Task to complete
Answer with a single number stating how many lines of the entries below include the string "dataset".

##### Data #####

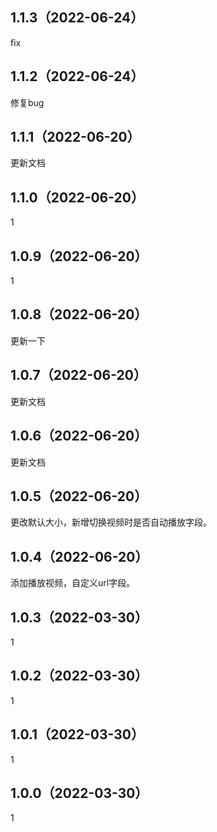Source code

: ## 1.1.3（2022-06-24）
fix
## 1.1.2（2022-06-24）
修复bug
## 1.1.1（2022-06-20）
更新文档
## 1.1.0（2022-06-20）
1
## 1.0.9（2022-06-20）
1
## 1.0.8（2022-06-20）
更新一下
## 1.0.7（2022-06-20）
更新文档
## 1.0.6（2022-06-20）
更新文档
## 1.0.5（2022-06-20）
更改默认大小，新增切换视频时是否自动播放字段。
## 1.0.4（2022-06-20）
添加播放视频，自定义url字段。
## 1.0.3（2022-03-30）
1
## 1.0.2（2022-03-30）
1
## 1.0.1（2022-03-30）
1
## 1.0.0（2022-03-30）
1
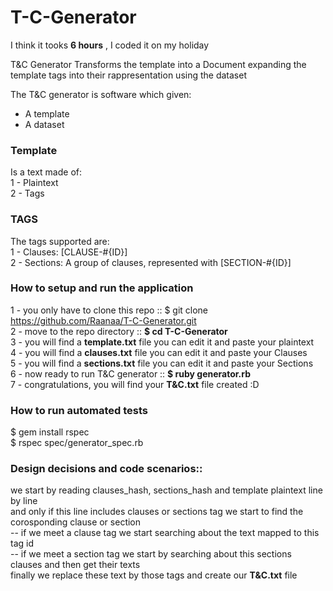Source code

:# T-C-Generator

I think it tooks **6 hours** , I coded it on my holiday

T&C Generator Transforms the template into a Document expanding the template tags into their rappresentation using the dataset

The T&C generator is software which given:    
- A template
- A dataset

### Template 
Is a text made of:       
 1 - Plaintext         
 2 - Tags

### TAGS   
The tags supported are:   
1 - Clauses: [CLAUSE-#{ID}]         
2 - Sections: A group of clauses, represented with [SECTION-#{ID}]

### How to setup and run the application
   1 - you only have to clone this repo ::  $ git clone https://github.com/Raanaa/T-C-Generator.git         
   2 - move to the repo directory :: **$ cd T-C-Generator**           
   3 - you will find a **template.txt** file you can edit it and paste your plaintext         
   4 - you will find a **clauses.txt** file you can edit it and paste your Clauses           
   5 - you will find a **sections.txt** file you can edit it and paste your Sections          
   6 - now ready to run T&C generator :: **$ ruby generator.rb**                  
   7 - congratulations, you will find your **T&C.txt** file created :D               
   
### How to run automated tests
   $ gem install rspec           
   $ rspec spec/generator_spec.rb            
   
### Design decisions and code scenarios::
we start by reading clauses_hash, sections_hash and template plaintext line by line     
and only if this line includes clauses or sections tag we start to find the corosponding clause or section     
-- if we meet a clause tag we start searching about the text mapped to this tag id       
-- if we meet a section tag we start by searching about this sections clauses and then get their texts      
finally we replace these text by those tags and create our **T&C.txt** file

#####
##### Data #####

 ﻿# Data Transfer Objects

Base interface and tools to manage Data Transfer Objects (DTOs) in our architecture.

#####

Completed exercise
2